Exercise materials:
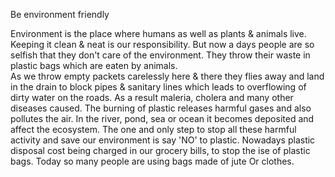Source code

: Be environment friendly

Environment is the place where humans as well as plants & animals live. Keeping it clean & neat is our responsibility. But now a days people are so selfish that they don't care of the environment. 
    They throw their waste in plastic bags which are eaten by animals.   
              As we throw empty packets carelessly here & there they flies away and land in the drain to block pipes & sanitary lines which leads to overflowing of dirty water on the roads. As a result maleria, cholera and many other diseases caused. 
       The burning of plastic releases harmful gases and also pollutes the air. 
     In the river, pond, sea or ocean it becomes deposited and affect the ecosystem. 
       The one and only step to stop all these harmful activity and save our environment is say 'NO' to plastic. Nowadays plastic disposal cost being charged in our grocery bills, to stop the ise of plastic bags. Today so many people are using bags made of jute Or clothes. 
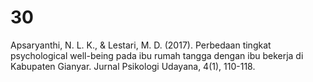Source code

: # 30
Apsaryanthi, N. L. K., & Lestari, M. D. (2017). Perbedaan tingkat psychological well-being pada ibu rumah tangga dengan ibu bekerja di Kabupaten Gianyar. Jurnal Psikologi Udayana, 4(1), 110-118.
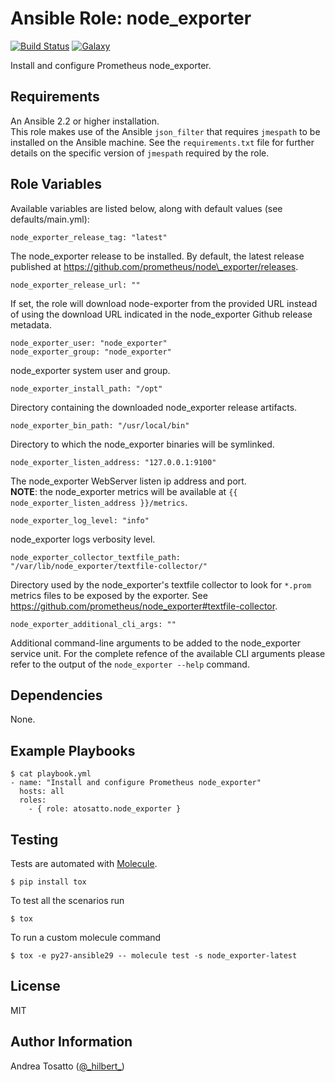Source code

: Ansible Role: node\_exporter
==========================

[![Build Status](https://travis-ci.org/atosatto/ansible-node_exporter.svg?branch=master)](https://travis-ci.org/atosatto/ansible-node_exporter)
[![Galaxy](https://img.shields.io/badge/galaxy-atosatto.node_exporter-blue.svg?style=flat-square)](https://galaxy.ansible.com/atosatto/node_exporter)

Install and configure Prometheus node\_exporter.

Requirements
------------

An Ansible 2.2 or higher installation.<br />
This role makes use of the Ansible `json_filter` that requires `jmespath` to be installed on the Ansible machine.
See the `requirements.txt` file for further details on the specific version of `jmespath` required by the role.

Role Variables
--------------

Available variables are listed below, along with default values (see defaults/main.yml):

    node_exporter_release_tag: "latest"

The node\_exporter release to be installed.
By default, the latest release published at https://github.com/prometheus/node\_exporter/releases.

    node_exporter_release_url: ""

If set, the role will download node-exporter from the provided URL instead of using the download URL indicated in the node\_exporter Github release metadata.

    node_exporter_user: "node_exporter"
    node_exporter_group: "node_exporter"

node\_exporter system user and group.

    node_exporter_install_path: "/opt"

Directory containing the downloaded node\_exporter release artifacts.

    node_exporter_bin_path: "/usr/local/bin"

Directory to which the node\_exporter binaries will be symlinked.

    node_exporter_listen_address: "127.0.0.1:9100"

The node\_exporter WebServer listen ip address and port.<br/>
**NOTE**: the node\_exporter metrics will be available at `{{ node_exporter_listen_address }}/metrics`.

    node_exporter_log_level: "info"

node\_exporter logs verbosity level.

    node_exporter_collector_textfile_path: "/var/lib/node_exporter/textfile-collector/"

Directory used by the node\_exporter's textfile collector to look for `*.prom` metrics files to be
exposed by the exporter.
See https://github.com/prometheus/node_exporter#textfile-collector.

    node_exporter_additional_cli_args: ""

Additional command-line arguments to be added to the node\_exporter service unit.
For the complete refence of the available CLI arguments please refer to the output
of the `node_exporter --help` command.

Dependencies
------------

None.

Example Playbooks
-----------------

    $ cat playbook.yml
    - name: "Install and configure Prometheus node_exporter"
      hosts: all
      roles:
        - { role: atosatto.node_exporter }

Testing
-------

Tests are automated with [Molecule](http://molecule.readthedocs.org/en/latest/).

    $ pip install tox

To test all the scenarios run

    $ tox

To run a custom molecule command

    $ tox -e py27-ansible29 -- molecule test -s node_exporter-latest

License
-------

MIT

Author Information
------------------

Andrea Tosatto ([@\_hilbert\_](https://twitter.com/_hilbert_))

Task statement: When a line holds the string "collector", pull it out of the listing.

Answer area:
    node_exporter_collector_textfile_path: "/var/lib/node_exporter/textfile-collector/"
Directory used by the node\_exporter's textfile collector to look for `*.prom` metrics files to be
See https://github.com/prometheus/node_exporter#textfile-collector.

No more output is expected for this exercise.